Licklider Transmission Protocol
|Internet protocol suite|
Licklider Transmission Protocol is a point to point protocol for the use in deep space links.
LTP is designed to run directly over a data link layer (such as e.g. AOS), but it can also run on the User Datagram Protocol (UDP), e.g. if used in a sensor network, in a private network (where bandwidth contestation isn’t an issue), and for software debug purposes. Therefore, it does not address issues like routing or congestion control. It was originally designed to support “long-haul” transmission in an interplanetary network; its design is based on experiences with the CCSDS File Delivery Protocol (CFDP). LTP is commonly seen as the standard underlying convergence layer protocol for the Bundle Protocol (RFC 5050), supporting a wide selection of networks.
Developed for space communication however, its features are:
- Reliable data transport for important data (such as a file header.)
- Unreliable data transport for less important data (such as image pixels—a defunct pixel can be overcome.)
- No exchange of messages to perform negotiation. The protocol avoids this process to avoid delays due to potentially higher round trip times. It also avoids link underutilisation
- Energy efficiency, as it will only send if a link is available and distinguishes between important and unimportant data
- Its timers work together with communication schedules and can be suspended whenever a scheduled link outage occurs.
- It needs to be informed about link layer availability, round-trip time and communication schedules, basically requiring a management information base (MIB). LTP is highly stateful.
- Unidirectional transmission sessions, circumvent high round-trip times or the inability of a peer communication node to transmit.
The application divides its data to send into two parts (however, either part may have a size of 0):
- a red part: It contains data that has to be transported reliably, has to be acknowledged by the receiver, and has to be held available until acknowledged. This could, e.g., be a header that contains important information to decode the following data, and whose corruption would render all following data useless.
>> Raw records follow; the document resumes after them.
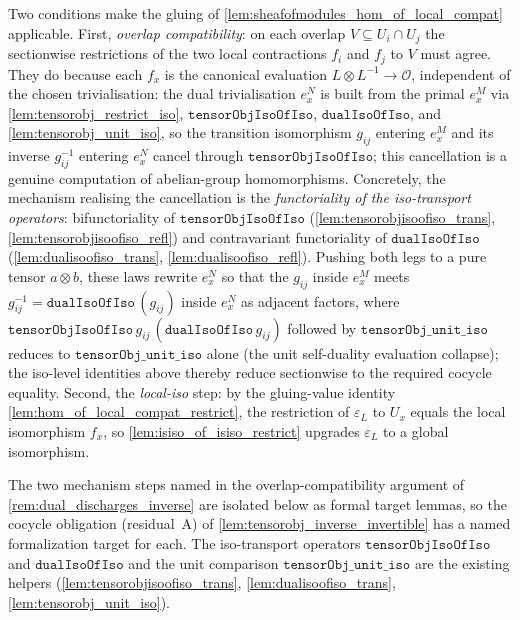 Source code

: \begin{remark}
  Two conditions make the gluing of \cref{lem:sheafofmodules_hom_of_local_compat} applicable.
  First, \emph{overlap compatibility}: on each overlap \(V \subseteq U_i \cap U_j\) the
  sectionwise restrictions of the two local contractions \(f_i\) and \(f_j\) to \(V\) must
  agree. They do because each \(f_x\) is the canonical evaluation
  \(L \otimes L^{-1} \to \mathcal{O}\), independent of the chosen trivialisation: the dual
  trivialisation \(e^N_x\) is built from the primal \(e^M_x\) via
  \cref{lem:tensorobj_restrict_iso}, \(\mathtt{tensorObjIsoOfIso}\), \(\mathtt{dualIsoOfIso}\),
  and \cref{lem:tensorobj_unit_iso}, so the transition isomorphism \(g_{ij}\) entering
  \(e^M_x\) and its inverse \(g_{ij}^{-1}\) entering \(e^N_x\) cancel through
  \(\mathtt{tensorObjIsoOfIso}\); this cancellation is a genuine computation of abelian-group
  homomorphisms. Concretely, the mechanism realising the cancellation is the
  \emph{functoriality of the iso-transport operators}: bifunctoriality of
  \(\mathtt{tensorObjIsoOfIso}\) (\cref{lem:tensorobjisoofiso_trans}, \cref{lem:tensorobjisoofiso_refl})
  and contravariant functoriality of \(\mathtt{dualIsoOfIso}\) (\cref{lem:dualisoofiso_trans},
  \cref{lem:dualisoofiso_refl}). Pushing both legs to a pure tensor \(a \otimes b\), these laws
  rewrite \(e^N_x\) so that the \(g_{ij}\) inside \(e^M_x\) meets \(g_{ij}^{-1} = \mathtt{dualIsoOfIso}\,
  (g_{ij})\) inside \(e^N_x\) as adjacent factors, where \(\mathtt{tensorObjIsoOfIso}\,g_{ij}\,
  (\mathtt{dualIsoOfIso}\,g_{ij})\) followed by \(\mathtt{tensorObj\_unit\_iso}\) reduces to
  \(\mathtt{tensorObj\_unit\_iso}\) alone (the unit self-duality evaluation collapse); the
  iso-level identities above thereby reduce sectionwise to the required cocycle equality.
  Second, the \emph{local-iso} step: by the gluing-value identity
  \cref{lem:hom_of_local_compat_restrict}, the restriction of \(\varepsilon_L\) to \(U_x\)
  equals the local isomorphism \(f_x\), so \cref{lem:isiso_of_isiso_restrict} upgrades
  \(\varepsilon_L\) to a global isomorphism.
\end{remark}

The two mechanism steps named in the overlap-compatibility argument of
\cref{rem:dual_discharges_inverse} are isolated below as formal target lemmas, so the
cocycle obligation (residual~A) of \cref{lem:tensorobj_inverse_invertible} has a named
formalization target for each. The iso-transport operators
\(\mathtt{tensorObjIsoOfIso}\) and \(\mathtt{dualIsoOfIso}\) and the unit comparison
\(\mathtt{tensorObj\_unit\_iso}\) are the existing helpers
(\cref{lem:tensorobjisoofiso_trans}, \cref{lem:dualisoofiso_trans},
\cref{lem:tensorobj_unit_iso}).

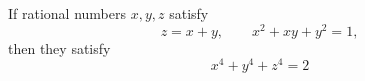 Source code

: \begin{proposition}
    If rational numbers $x,y,z$ satisfy
\[
    z=x+y,\qquad x^2+xy+y^2=1,
\]
    then they satisfy
\[
    x^4+y^4+z^4=2
\]
\end{proposition}
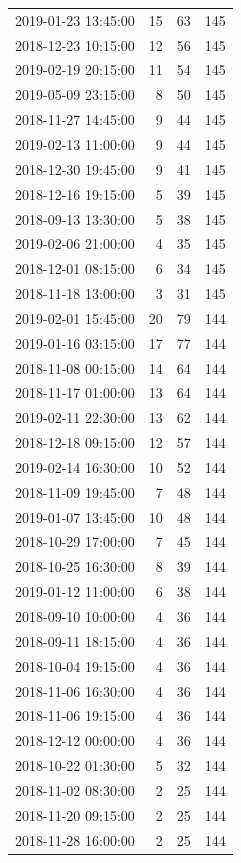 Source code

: \begin{tabular}{lrrr}
2019-01-23 13:45:00 & 15 & 63 & 145 \\
2018-12-23 10:15:00 & 12 & 56 & 145 \\
2019-02-19 20:15:00 & 11 & 54 & 145 \\
2019-05-09 23:15:00 & 8 & 50 & 145 \\
2018-11-27 14:45:00 & 9 & 44 & 145 \\
2019-02-13 11:00:00 & 9 & 44 & 145 \\
2018-12-30 19:45:00 & 9 & 41 & 145 \\
2018-12-16 19:15:00 & 5 & 39 & 145 \\
2018-09-13 13:30:00 & 5 & 38 & 145 \\
2019-02-06 21:00:00 & 4 & 35 & 145 \\
2018-12-01 08:15:00 & 6 & 34 & 145 \\
2018-11-18 13:00:00 & 3 & 31 & 145 \\
2019-02-01 15:45:00 & 20 & 79 & 144 \\
2019-01-16 03:15:00 & 17 & 77 & 144 \\
2018-11-08 00:15:00 & 14 & 64 & 144 \\
2018-11-17 01:00:00 & 13 & 64 & 144 \\
2019-02-11 22:30:00 & 13 & 62 & 144 \\
2018-12-18 09:15:00 & 12 & 57 & 144 \\
2019-02-14 16:30:00 & 10 & 52 & 144 \\
2018-11-09 19:45:00 & 7 & 48 & 144 \\
2019-01-07 13:45:00 & 10 & 48 & 144 \\
2018-10-29 17:00:00 & 7 & 45 & 144 \\
2018-10-25 16:30:00 & 8 & 39 & 144 \\
2019-01-12 11:00:00 & 6 & 38 & 144 \\
2018-09-10 10:00:00 & 4 & 36 & 144 \\
2018-09-11 18:15:00 & 4 & 36 & 144 \\
2018-10-04 19:15:00 & 4 & 36 & 144 \\
2018-11-06 16:30:00 & 4 & 36 & 144 \\
2018-11-06 19:15:00 & 4 & 36 & 144 \\
2018-12-12 00:00:00 & 4 & 36 & 144 \\
2018-10-22 01:30:00 & 5 & 32 & 144 \\
2018-11-02 08:30:00 & 2 & 25 & 144 \\
2018-11-20 09:15:00 & 2 & 25 & 144 \\
2018-11-28 16:00:00 & 2 & 25 & 144 \\

\end{tabular}
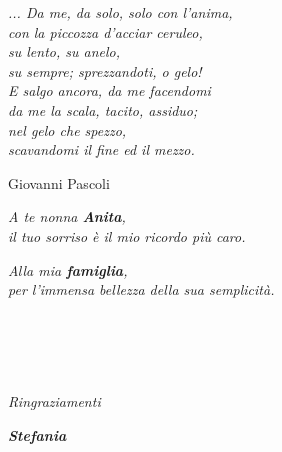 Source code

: 
\cleardoublepage %

\thispagestyle{empty}%
%
\setlength{\hoffset}{-1in}
\setlength{\voffset}{-1in}

\setlength{\textheight}{211mm}
\setlength{\textwidth}{138mm}

\setlength{\evensidemargin}{32mm}
\setlength{\oddsidemargin}{41mm}
\setlength{\marginparwidth}{0mm}
\setlength{\marginparsep}{0mm}

\setlength{\topmargin}{10mm}
\setlength{\headheight}{5mm}
\setlength{\headsep}{26mm}

\setlength{\footskip}{32mm}
\begin{center}
{\itshape ... Da me, da solo, solo con l'anima,\\ con la piccozza d'acciar ceruleo, \\su lento, su anelo, \\su sempre; sprezzandoti, o gelo! \\
E salgo ancora, da me facendomi \\da me la scala, tacito, assiduo; \\nel gelo che spezzo,\\ scavandomi il fine ed il mezzo. \\
\par Giovanni Pascoli}
\end{center}


\newpage %
\thispagestyle{empty} %
\cleardoublepage %



\begin{flushright}
{\itshape A te nonna {\bfseries Anita}, \\
il tuo sorriso è il mio ricordo più caro.}

\vspace {5mm}
{\itshape Alla mia  {\bfseries famiglia}, \\
per l'immensa bellezza della sua semplicità.}

\end{flushright}

\vspace{6mm}

\noindent
\\\\
\\\\
{\itshape 
Ringraziamenti} 
\begin{flushright}
{\itshape \bfseries Stefania}
\end{flushright}


\newpage %
\thispagestyle{empty} %
\cleardoublepage %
- a green part. It contains data that does not require to be transported in a reliable fashion. Since reception of this data will not be acknowledged, it can be discarded after being sent out.
The LTP engine will store the data in a queue, check whether the link towards the destination (remember, this is a point-to-point protocol) is available and if so, start the transmission. If the link is not available, it will keep the data in its queue and start transmission as soon as a so-called “link state cue” arrives, either from an underlying link layer or from a Management information base. If there was red data to send, the last segment of the red data is marked with an “end of red data” flag and a timer is started for that segment. If there is no green data to send, the “end of block” flag is set, otherwise the green data is transmitted and the last segment of this part gets marked with the “end of block” flag. The receiver will issue a report segment for the sender once it received the “end of red data” segment and all data is complete. Once the report segment has been transmitted, a timer is started. Upon arrival of the report segment, the sender will cancel its timer and enqueue a report-acknowledgement for the receiver and informs the application that all red data has been successfully transmitted. Once the receiver receives the report-acknowledgement it cancels its timer and the transmission of the red data is completed. The transmission is completed if the “end of block” segment has arrived. More details about LTP can be found in the corresponding RFC 5325.
There are two reference implementations for LTP available
- ION written in C by the Jet Propulsion Laboratory and maintained at Ohio University.
- LTPlib is written in C by Trinity College, Dublin.
LTP is named in honor of the American computer scientist Joseph Carl Robnett Licklider.